(PROVIDED DATA)
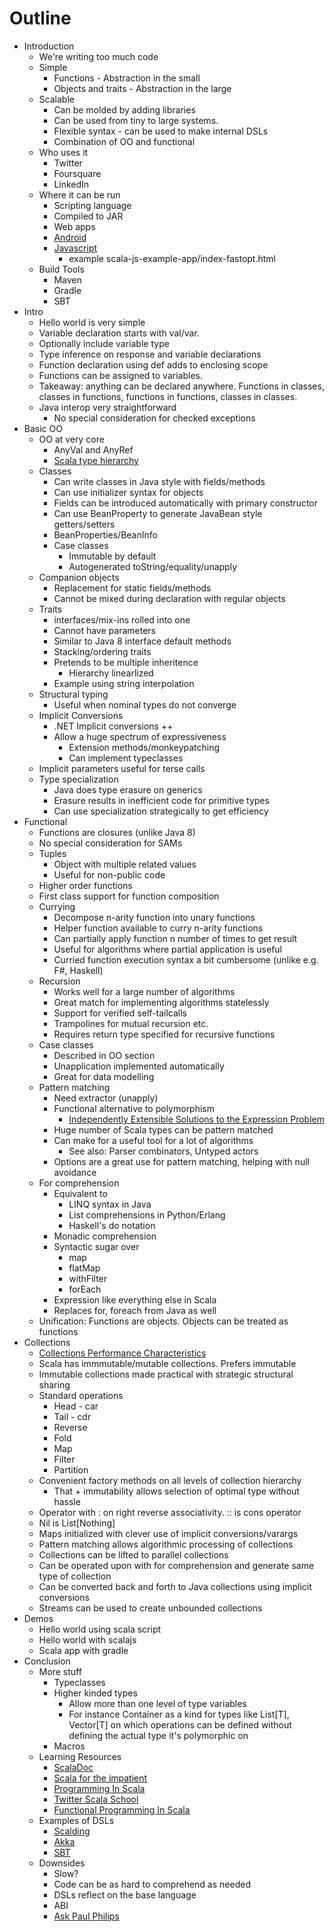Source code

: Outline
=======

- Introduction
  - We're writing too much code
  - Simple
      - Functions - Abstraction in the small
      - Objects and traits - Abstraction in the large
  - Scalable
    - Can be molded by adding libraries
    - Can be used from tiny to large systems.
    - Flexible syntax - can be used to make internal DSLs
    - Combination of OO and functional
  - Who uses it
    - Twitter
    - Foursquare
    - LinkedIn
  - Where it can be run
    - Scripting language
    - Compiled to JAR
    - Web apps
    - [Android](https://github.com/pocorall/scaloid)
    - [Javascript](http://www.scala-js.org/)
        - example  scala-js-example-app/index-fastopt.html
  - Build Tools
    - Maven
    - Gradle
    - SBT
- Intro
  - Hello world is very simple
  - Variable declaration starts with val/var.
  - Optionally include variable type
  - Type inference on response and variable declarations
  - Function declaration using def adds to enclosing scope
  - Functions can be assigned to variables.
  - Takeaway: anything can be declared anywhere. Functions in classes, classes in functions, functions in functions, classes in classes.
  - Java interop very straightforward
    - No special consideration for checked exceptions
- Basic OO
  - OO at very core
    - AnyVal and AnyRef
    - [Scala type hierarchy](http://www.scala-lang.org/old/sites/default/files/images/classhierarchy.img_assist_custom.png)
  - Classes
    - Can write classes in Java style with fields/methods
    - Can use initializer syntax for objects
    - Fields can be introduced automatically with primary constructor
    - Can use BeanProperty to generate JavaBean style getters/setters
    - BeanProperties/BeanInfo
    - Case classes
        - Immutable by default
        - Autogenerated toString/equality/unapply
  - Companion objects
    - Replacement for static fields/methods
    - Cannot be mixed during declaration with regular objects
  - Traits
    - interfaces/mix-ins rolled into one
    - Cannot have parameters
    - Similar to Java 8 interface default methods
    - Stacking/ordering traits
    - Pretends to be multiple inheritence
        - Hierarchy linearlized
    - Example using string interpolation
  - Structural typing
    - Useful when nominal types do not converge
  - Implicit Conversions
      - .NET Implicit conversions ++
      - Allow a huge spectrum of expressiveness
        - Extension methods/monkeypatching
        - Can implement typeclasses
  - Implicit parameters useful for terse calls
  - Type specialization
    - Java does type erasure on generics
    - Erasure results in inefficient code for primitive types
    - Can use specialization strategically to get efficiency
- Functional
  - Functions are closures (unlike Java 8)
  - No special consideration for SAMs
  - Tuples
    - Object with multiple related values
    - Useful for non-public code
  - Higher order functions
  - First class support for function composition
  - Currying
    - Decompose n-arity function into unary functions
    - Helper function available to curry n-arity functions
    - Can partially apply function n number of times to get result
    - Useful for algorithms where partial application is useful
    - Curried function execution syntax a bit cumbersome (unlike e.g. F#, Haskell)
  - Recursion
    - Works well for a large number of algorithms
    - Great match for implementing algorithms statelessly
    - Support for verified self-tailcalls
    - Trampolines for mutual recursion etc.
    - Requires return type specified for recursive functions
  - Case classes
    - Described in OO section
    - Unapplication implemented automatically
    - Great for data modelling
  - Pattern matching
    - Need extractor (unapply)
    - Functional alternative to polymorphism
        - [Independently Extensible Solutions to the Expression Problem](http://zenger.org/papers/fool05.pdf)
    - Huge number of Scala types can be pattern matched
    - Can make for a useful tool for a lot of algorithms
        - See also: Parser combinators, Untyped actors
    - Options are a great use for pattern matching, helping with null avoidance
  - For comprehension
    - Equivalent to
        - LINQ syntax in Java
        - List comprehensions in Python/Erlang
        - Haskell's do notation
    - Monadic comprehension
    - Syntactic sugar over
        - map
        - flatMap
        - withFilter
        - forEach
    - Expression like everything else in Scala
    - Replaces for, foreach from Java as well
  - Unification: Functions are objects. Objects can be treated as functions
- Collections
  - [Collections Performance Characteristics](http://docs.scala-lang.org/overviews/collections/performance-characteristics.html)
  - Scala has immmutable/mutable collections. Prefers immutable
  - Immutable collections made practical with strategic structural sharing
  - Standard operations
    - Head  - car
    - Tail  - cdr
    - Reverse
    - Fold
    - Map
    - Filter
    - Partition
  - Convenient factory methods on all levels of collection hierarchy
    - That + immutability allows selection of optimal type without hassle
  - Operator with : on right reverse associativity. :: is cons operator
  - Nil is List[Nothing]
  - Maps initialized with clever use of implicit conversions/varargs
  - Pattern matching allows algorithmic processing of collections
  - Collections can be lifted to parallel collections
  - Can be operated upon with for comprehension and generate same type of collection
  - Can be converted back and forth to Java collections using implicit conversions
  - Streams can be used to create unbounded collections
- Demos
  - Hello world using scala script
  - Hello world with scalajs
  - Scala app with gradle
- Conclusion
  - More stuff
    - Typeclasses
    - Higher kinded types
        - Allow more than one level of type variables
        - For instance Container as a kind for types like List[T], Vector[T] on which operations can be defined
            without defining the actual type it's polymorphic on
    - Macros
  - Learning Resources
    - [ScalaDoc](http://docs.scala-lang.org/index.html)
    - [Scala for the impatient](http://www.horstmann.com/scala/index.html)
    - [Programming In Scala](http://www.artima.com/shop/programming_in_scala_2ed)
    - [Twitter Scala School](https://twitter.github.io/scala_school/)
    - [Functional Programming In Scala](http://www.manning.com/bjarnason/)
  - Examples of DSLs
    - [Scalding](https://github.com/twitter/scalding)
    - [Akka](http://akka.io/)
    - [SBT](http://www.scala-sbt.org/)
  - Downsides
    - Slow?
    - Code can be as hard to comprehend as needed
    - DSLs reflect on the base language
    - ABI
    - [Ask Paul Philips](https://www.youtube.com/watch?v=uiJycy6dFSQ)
(End PROVIDED DATA)
**AIM OF THE EXERCISE:** Print the material above once more, exactly, minus the pictures.

**THE COMPLETED TASK:**
Source code

: Outline
=======

- Introduction
  - We're writing too much code
  - Simple
      - Functions - Abstraction in the small
      - Objects and traits - Abstraction in the large
  - Scalable
    - Can be molded by adding libraries
    - Can be used from tiny to large systems.
    - Flexible syntax - can be used to make internal DSLs
    - Combination of OO and functional
  - Who uses it
    - Twitter
    - Foursquare
    - LinkedIn
  - Where it can be run
    - Scripting language
    - Compiled to JAR
    - Web apps
    - [Android](https://github.com/pocorall/scaloid)
    - [Javascript](http://www.scala-js.org/)
        - example  scala-js-example-app/index-fastopt.html
  - Build Tools
    - Maven
    - Gradle
    - SBT
- Intro
  - Hello world is very simple
  - Variable declaration starts with val/var.
  - Optionally include variable type
  - Type inference on response and variable declarations
  - Function declaration using def adds to enclosing scope
  - Functions can be assigned to variables.
  - Takeaway: anything can be declared anywhere. Functions in classes, classes in functions, functions in functions, classes in classes.
  - Java interop very straightforward
    - No special consideration for checked exceptions
- Basic OO
  - OO at very core
    - AnyVal and AnyRef
    - [Scala type hierarchy](http://www.scala-lang.org/old/sites/default/files/images/classhierarchy.img_assist_custom.png)
  - Classes
    - Can write classes in Java style with fields/methods
    - Can use initializer syntax for objects
    - Fields can be introduced automatically with primary constructor
    - Can use BeanProperty to generate JavaBean style getters/setters
    - BeanProperties/BeanInfo
    - Case classes
        - Immutable by default
        - Autogenerated toString/equality/unapply
  - Companion objects
    - Replacement for static fields/methods
    - Cannot be mixed during declaration with regular objects
  - Traits
    - interfaces/mix-ins rolled into one
    - Cannot have parameters
    - Similar to Java 8 interface default methods
    - Stacking/ordering traits
    - Pretends to be multiple inheritence
        - Hierarchy linearlized
    - Example using string interpolation
  - Structural typing
    - Useful when nominal types do not converge
  - Implicit Conversions
      - .NET Implicit conversions ++
      - Allow a huge spectrum of expressiveness
        - Extension methods/monkeypatching
        - Can implement typeclasses
  - Implicit parameters useful for terse calls
  - Type specialization
    - Java does type erasure on generics
    - Erasure results in inefficient code for primitive types
    - Can use specialization strategically to get efficiency
- Functional
  - Functions are closures (unlike Java 8)
  - No special consideration for SAMs
  - Tuples
    - Object with multiple related values
    - Useful for non-public code
  - Higher order functions
  - First class support for function composition
  - Currying
    - Decompose n-arity function into unary functions
    - Helper function available to curry n-arity functions
    - Can partially apply function n number of times to get result
    - Useful for algorithms where partial application is useful
    - Curried function execution syntax a bit cumbersome (unlike e.g. F#, Haskell)
  - Recursion
    - Works well for a large number of algorithms
    - Great match for implementing algorithms statelessly
    - Support for verified self-tailcalls
    - Trampolines for mutual recursion etc.
    - Requires return type specified for recursive functions
  - Case classes
    - Described in OO section
    - Unapplication implemented automatically
    - Great for data modelling
  - Pattern matching
    - Need extractor (unapply)
    - Functional alternative to polymorphism
        - [Independently Extensible Solutions to the Expression Problem](http://zenger.org/papers/fool05.pdf)
    - Huge number of Scala types can be pattern matched
    - Can make for a useful tool for a lot of algorithms
        - See also: Parser combinators, Untyped actors
    - Options are a great use for pattern matching, helping with null avoidance
  - For comprehension
    - Equivalent to
        - LINQ syntax in Java
        - List comprehensions in Python/Erlang
        - Haskell's do notation
    - Monadic comprehension
    - Syntactic sugar over
        - map
        - flatMap
        - withFilter
        - forEach
    - Expression like everything else in Scala
    - Replaces for, foreach from Java as well
  - Unification: Functions are objects. Objects can be treated as functions
- Collections
  - [Collections Performance Characteristics](http://docs.scala-lang.org/overviews/collections/performance-characteristics.html)
  - Scala has immmutable/mutable collections. Prefers immutable
  - Immutable collections made practical with strategic structural sharing
  - Standard operations
    - Head  - car
    - Tail  - cdr
    - Reverse
    - Fold
    - Map
    - Filter
    - Partition
  - Convenient factory methods on all levels of collection hierarchy
    - That + immutability allows selection of optimal type without hassle
  - Operator with : on right reverse associativity. :: is cons operator
  - Nil is List[Nothing]
  - Maps initialized with clever use of implicit conversions/varargs
  - Pattern matching allows algorithmic processing of collections
  - Collections can be lifted to parallel collections
  - Can be operated upon with for comprehension and generate same type of collection
  - Can be converted back and forth to Java collections using implicit conversions
  - Streams can be used to create unbounded collections
- Demos
  - Hello world using scala script
  - Hello world with scalajs
  - Scala app with gradle
- Conclusion
  - More stuff
    - Typeclasses
    - Higher kinded types
        - Allow more than one level of type variables
        - For instance Container as a kind for types like List[T], Vector[T] on which operations can be defined
            without defining the actual type it's polymorphic on
    - Macros
  - Learning Resources
    - [ScalaDoc](http://docs.scala-lang.org/index.html)
    - [Scala for the impatient](http://www.horstmann.com/scala/index.html)
    - [Programming In Scala](http://www.artima.com/shop/programming_in_scala_2ed)
    - [Twitter Scala School](https://twitter.github.io/scala_school/)
    - [Functional Programming In Scala](http://www.manning.com/bjarnason/)
  - Examples of DSLs
    - [Scalding](https://github.com/twitter/scalding)
    - [Akka](http://akka.io/)
    - [SBT](http://www.scala-sbt.org/)
  - Downsides
    - Slow?
    - Code can be as hard to comprehend as needed
    - DSLs reflect on the base language
    - ABI
    - [Ask Paul Philips](https://www.youtube.com/watch?v=uiJycy6dFSQ)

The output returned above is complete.